Colombia’s largest rebel group, the FARC, on Sunday called on the government to accept a bilateral ceasefire, claiming this would increase the possibilities of coming to a final peace deal in a shorter period of time.
Talking to reporters at a press conference in the Cuban capital of Havana, chief rebel negotiator “Ivan Marquez” stressed that the talks had produced a number of partial agreements.
“The country should know that until now there are more than 30 sheets containing agreements between the Colombian government and the FARC-EP … and that this progress fills us with optimism to continue,” said Marquez, responding to President Juan Manuel Santos who had urged negotiators to accelerate the talks as public support is dropping.
The rebels accused Santos of slowing down the negotiations by pushing legislation related to the peace talks and ordering an intensification of operations in order to weaken the rebel structures in the south of the country.
“The government should not in the same trap as always, pretending to make the peace process a farce of submission. We want to reconcile, not surrender,” Marquez said.
Instead of intensifying the military conflict, the rebel leader reiterated his group’s support for a bilateral ceasefire for the duration of the talks.

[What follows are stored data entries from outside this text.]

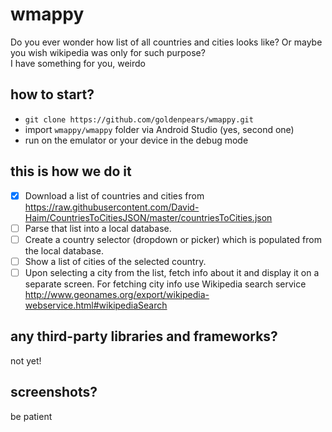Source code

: # wmappy
Do you ever wonder how list of all countries and cities looks like? Or maybe you wish wikipedia was only for such purpose?  
I have something for you, weirdo

## how to start?
- `git clone https://github.com/goldenpears/wmappy.git`
- import `wmappy/wmappy` folder via Android Studio (yes, second one)
- run on the emulator or your device in the debug mode

## this is how we do it

- [x] Download a list of countries and cities from https://raw.githubusercontent.com/David-Haim/CountriesToCitiesJSON/master/countriesToCities.json
- [ ] Parse that list into a local database.
- [ ] Create a country selector (dropdown or picker) which is populated from the local database.
- [ ] Show a list of cities of the selected country.
- [ ] Upon selecting a city from the list, fetch info about it and display it on a separate screen. For fetching city info use Wikipedia search service http://www.geonames.org/export/wikipedia-webservice.html#wikipediaSearch

## any third-party libraries and frameworks?
not yet!

## screenshots?
be patient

“Over the past year, in the middle of confrontations, a lot has been constructed in terms of agreements. How much more would we have achieved if the government had accepted to grant Colombians the tranquility that can be derived from a bilateral ceasefire and an end to hostilities?” Marquez rhetorically asked the reporters.
Delegates of the FARC and the Santos administrations have been involved in formal peace talks since November last year. The government has refused previous calls for a bilateral ceasefire amid fear the rebels might use the absence of military pressure to reorganize their fighters.